History’s Gem of the Month – Gitchee Agomowin
I have hundreds of documents in the museum’s archives, all saved by the museum founder (Axel Niemi) and his family. One of the items I have is a copy of The Alger Echo, a newspaper published by James Carter. The following article was included in the Fall 1969 issue, Vol I, No 9.
In early times, man stayed close to the shore when traveling on Lake Superior; Their light crafts were no match for the lake in its angry moods. Indians and early French knew well the sheltered spot they both called Great Bay or Grat Harbor – “Gitchee Agomowin” in the Chippewa language, and Grand Marais in French.
Use of the harbor on the long stretch of shelter-less coast began centuries before recorded history. Activity there was noted in earliest French accounts, and it was mentioned frequently by most travelers from that time on.
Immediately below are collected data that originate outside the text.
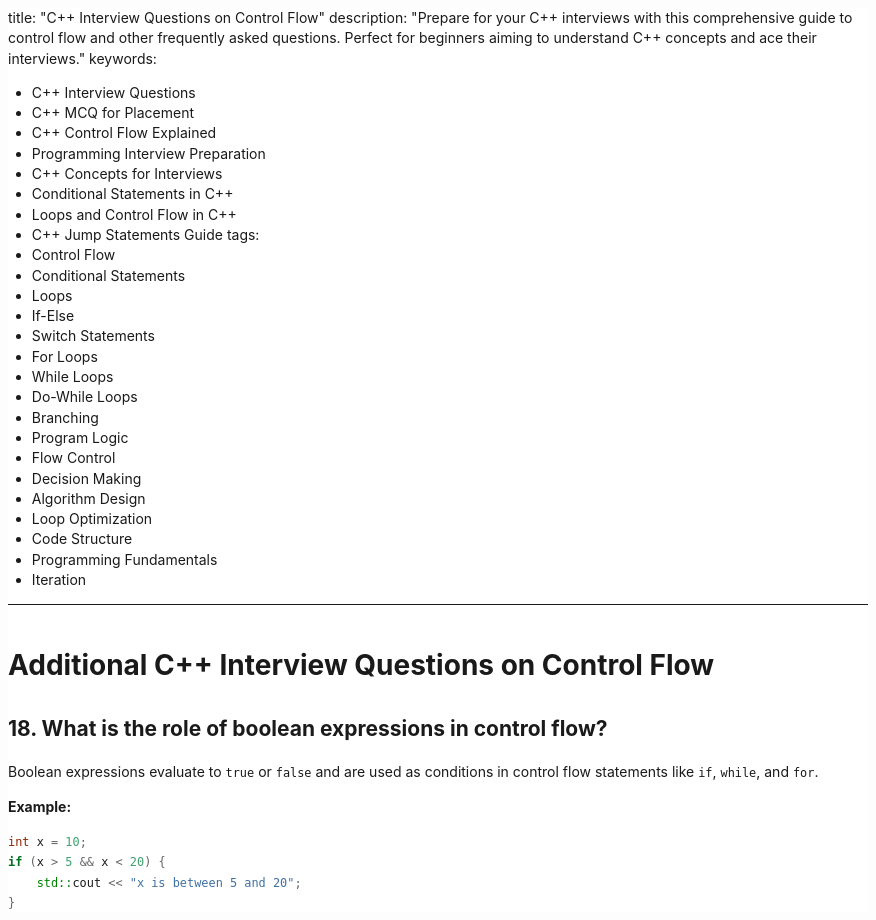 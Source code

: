 
title: "C++ Interview Questions on Control Flow"
description: "Prepare for your C++ interviews with this comprehensive guide to control flow and other frequently asked questions. Perfect for beginners aiming to understand C++ concepts and ace their interviews."
keywords:

* C++ Interview Questions
* C++ MCQ for Placement
* C++ Control Flow Explained
* Programming Interview Preparation
* C++ Concepts for Interviews
* Conditional Statements in C++
* Loops and Control Flow in C++
* C++ Jump Statements Guide
  tags:
* Control Flow
* Conditional Statements
* Loops
* If-Else
* Switch Statements
* For Loops
* While Loops
* Do-While Loops
* Branching
* Program Logic
* Flow Control
* Decision Making
* Algorithm Design
* Loop Optimization
* Code Structure
* Programming Fundamentals
* Iteration

---

# Additional C++ Interview Questions on Control Flow

## 18. What is the role of boolean expressions in control flow?

Boolean expressions evaluate to `true` or `false` and are used as conditions in control flow statements like `if`, `while`, and `for`.

**Example:**

```cpp
int x = 10;
if (x > 5 && x < 20) {
    std::cout << "x is between 5 and 20";
}
```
The first white man to record his visit at Grand Marais was Pierre Espirit Radisson in the summer of 1658. Many expeditions followed, and about 200 years later, in 1853, a permanent settlement was established. Fur trading, then commercial fishing and lumbering were responsible for the beginnings and development of the Grand Marais area during its early decades. It became Alger County’s largest and fastest growing town during the pine lumber-boom of the 1880s.
After a sharp decline in 1910 following the abandonment of the Manistique Railway, Grand Marais settled into a small but stable village where fishing and lumbering and later, tourism, provided a livelihood for this historic and beautiful community.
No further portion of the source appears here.